WHAT YOU WILL DO:
Return, unchanged, every line starting at the one with "I ended up distracting" and running through the last line of the material below, with nothing else added.

DATA EXCERPTS:
↓↓↓

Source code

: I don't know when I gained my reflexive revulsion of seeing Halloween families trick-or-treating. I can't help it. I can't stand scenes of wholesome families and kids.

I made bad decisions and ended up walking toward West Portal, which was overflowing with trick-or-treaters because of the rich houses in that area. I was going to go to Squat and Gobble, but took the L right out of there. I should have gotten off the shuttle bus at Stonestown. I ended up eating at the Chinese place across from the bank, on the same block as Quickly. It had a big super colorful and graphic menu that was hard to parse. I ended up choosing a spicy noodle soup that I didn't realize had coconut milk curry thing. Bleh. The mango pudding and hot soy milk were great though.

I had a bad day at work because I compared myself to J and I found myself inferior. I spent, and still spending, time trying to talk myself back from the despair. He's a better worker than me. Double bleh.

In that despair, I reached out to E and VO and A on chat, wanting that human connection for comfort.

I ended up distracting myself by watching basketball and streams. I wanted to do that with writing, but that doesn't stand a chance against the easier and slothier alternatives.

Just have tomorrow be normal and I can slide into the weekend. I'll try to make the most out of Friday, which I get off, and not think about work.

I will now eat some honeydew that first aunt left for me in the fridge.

↑↑↑

RESPONSE TO THE EXERCISE:
I ended up distracting myself by watching basketball and streams. I wanted to do that with writing, but that doesn't stand a chance against the easier and slothier alternatives.

Just have tomorrow be normal and I can slide into the weekend. I'll try to make the most out of Friday, which I get off, and not think about work.

I will now eat some honeydew that first aunt left for me in the fridge.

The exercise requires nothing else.